Guru Besar IPB University: Puluhan Juta Orang Indonesia Tercatat Masih Mengalami Kelaparan Kronis
Hal ini berdasarkan laporan Global Hunger Organization (GHO) 2019 untuk Global Hunger Index (GHI).
Penulis: Naufal Fauzy | Editor: Vivi Febrianti
Laporan Wartawan TribunnewsBogor.com, Naufal Fauzy
TRIBUNNEWSBOGOR.COM, DRAMAGA - Guru Besar IPB University dari Departemen Gizi Masyarakat FEMA IPB Prof Dr Muhammad Rizal Martua Damanik mengatakan bahwa negara-negara anggota ASEAN masih relatif kelaparan.
Hal ini berdasarkan laporan Global Hunger Organization (GHO) 2019 untuk Global Hunger Index (GHI).
Pada tahun 2018, Indonesia menempati urutan ke-73 dari 119 negara yang disurvei yang mana menurut Asian Development Bank (ADB) dan International Food Policy Research Institute (IFPRI), 22 juta orang di Indonesia menderita kelaparan kronis antara tahun 2016 dan 2018.
"Namun pada tahun 2019, GHI Indonesia berhasil memperoleh skor yang lebih baik, meski hanya sedikit. Dari 117 negara yang disurvei, Indonesia berhasil menempati urutan ke-70 yang masih kalah dari Thailand (46), Malaysia (57), Vietnam (62) dan Myanmar (69)," kata Prof Dr Muhammad Rizal Martua Damanik dalam keterangannya, Kamis (22/10/2020).
Dia melanjutkan, dalam studi terpisah yang diterbitkan oleh Economist Intelligence Unit, Indonesia menempati peringkat ke-65 dari 113 negara di Indeks Ketahanan Pangan Global (GFSI).
Peringkat tersebut berada di bawah negara-negara ASEAN lainnya seperti Singapura yang menempati urutan pertama dalam indeks, Malaysia di peringkat ke-40, Thailand (54) dan Vietnam (62).
Prof Rizal mengatakan, lapar dan ketahanan pangan merupakan dua hal yang saling terkait. Orang mengalami lapar karena tidak tersedianya pangan untuk dimakan.
Lapar yang berkelanjutan akan menyebabkan orang mengalami kurang gizi, energi dan berbagai komponen gizi mikro yang dibutuhkan untuk pertumbuhan dan perkembangan.
Pandemi COVID-19 juga telah berdampak pada perubahan tatanan kehidupan sosial serta menurunnya kinerja ekonomi yang berdampak pada hilangnya pekerjaan dan hilangnya pendapatan masyarakat.
"Kehilangan pendapatan akan menyebabkan daya beli keluarga akan pangan rendah, kemudian menyebabkan lapar sehingga dapat mengakibatkan kurang gizi. Saat ini lebih dari dua juta anak Indonesia menderita wasting yang parah atau berat badan yang rendah untuk tinggi badan," katanya.

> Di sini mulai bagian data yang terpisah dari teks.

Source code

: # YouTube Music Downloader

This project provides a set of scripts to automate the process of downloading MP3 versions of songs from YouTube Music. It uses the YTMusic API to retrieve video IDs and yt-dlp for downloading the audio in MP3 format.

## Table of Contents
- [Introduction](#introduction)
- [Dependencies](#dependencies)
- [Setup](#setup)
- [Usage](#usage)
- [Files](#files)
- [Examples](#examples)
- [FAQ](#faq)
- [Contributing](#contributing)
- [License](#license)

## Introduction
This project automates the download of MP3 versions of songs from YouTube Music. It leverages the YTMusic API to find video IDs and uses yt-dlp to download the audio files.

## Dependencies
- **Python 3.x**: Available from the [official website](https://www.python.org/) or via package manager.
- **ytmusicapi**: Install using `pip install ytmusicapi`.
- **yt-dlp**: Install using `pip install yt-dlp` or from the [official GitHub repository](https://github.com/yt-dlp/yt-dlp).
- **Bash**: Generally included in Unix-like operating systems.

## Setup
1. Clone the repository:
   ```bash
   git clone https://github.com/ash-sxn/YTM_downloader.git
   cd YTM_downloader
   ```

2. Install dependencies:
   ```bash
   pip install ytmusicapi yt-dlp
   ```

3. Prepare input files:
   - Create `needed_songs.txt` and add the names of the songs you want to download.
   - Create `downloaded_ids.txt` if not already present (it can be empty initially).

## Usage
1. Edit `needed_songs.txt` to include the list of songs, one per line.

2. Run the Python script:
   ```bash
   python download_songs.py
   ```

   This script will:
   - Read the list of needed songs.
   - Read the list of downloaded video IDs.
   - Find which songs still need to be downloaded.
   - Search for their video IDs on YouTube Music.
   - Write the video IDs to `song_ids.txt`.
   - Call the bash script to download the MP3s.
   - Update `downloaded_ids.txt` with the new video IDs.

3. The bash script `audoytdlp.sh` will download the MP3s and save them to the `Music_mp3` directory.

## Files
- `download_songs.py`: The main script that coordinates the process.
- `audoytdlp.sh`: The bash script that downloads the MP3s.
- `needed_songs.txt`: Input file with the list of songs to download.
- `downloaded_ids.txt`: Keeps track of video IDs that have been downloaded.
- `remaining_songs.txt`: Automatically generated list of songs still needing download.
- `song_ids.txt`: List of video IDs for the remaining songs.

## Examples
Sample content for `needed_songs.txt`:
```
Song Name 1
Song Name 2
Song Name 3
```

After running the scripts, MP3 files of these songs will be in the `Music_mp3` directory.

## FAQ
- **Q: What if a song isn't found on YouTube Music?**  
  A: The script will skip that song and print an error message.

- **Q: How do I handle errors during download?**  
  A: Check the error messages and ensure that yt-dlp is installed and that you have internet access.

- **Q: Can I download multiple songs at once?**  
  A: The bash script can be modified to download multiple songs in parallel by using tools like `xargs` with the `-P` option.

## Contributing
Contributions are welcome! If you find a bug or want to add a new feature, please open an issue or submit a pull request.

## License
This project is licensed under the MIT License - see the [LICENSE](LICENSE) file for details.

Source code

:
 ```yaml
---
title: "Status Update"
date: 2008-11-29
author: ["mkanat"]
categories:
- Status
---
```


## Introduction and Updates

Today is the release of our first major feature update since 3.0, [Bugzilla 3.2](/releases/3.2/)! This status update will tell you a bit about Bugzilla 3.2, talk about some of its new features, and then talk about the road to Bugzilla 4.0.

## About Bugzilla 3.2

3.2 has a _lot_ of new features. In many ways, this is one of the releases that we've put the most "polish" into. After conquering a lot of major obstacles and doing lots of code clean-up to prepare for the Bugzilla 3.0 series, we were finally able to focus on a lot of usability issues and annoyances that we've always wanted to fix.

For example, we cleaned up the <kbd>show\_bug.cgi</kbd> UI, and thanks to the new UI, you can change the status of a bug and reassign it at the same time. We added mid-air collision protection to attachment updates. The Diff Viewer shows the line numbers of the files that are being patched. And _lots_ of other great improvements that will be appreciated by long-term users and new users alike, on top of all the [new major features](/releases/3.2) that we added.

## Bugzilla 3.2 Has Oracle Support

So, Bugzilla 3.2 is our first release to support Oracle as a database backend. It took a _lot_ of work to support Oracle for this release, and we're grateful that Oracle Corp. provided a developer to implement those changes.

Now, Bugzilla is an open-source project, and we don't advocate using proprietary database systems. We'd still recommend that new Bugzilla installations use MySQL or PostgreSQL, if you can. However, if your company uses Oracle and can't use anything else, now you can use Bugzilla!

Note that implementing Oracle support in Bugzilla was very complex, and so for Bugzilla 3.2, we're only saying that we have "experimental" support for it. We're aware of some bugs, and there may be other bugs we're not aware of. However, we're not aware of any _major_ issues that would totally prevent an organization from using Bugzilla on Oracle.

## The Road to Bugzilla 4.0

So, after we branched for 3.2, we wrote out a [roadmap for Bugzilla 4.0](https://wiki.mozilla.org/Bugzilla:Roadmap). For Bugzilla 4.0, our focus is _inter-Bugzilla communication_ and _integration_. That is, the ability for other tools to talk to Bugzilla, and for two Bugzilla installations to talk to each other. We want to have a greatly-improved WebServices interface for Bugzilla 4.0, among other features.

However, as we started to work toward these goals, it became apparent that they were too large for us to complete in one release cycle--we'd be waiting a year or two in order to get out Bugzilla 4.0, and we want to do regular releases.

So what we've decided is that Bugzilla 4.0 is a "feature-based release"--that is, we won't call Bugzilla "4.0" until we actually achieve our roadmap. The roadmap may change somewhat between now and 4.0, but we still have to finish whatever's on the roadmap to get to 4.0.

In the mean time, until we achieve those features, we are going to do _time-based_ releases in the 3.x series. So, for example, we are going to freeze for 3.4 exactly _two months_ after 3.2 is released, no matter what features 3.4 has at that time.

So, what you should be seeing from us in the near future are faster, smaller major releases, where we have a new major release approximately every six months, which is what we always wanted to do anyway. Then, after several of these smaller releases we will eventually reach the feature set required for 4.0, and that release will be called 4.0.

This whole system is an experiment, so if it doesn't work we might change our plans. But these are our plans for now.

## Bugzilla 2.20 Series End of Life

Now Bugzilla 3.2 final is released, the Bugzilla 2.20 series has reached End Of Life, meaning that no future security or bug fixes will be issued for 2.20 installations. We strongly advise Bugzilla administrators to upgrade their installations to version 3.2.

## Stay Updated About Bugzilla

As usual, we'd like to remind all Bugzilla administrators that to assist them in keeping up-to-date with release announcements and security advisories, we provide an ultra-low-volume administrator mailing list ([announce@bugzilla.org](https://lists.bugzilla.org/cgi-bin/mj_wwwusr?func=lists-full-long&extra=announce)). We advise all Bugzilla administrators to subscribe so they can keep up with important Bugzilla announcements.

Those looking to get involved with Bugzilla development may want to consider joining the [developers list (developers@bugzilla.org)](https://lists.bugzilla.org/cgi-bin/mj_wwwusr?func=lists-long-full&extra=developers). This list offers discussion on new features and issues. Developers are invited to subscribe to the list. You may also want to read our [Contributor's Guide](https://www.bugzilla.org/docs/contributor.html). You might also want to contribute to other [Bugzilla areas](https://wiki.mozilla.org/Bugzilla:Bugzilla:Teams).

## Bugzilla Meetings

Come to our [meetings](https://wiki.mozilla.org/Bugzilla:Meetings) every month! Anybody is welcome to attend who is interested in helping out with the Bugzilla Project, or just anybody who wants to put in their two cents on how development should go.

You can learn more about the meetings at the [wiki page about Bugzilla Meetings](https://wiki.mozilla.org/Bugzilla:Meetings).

Yakni suatu jenis kurang gizi akut yang ditandai dengan hilangnya lemak tubuh dan jaringan otot secara masif yang menyebabkan mereka terlihat tua dan sangat kurus, memiliki kekebalan yang lemah, rentan terhadap keterlambatan perkembangan jangka panjang dan menghadapi peningkatan resiko kematian, terutama bila wasting parah.
Dalam jangka panjang, kekurangan asupan gizi akan meningkatkan risiko penyakit jantung, hipertensi, diabetes, obesitas dan penyakit degeneratif lainnya.
"Berbagai upaya masih harus terus dilakukan untuk mengakhiri kelaparan pada tahun 2030 dan sepenuhnya memberantas kelaparan pada tahun 2045, saat Indonesia memasuki periode emasnya. Investasi dalam penelitian dan pengembangan sektor pertanian, perluasan irigasi dan efisiensi penggunaan air serta peningkatan infrastruktur pedesaan merupakan upaya-upaya yang perlu mendapat perhatian serius," pungkas Prof. Rizal.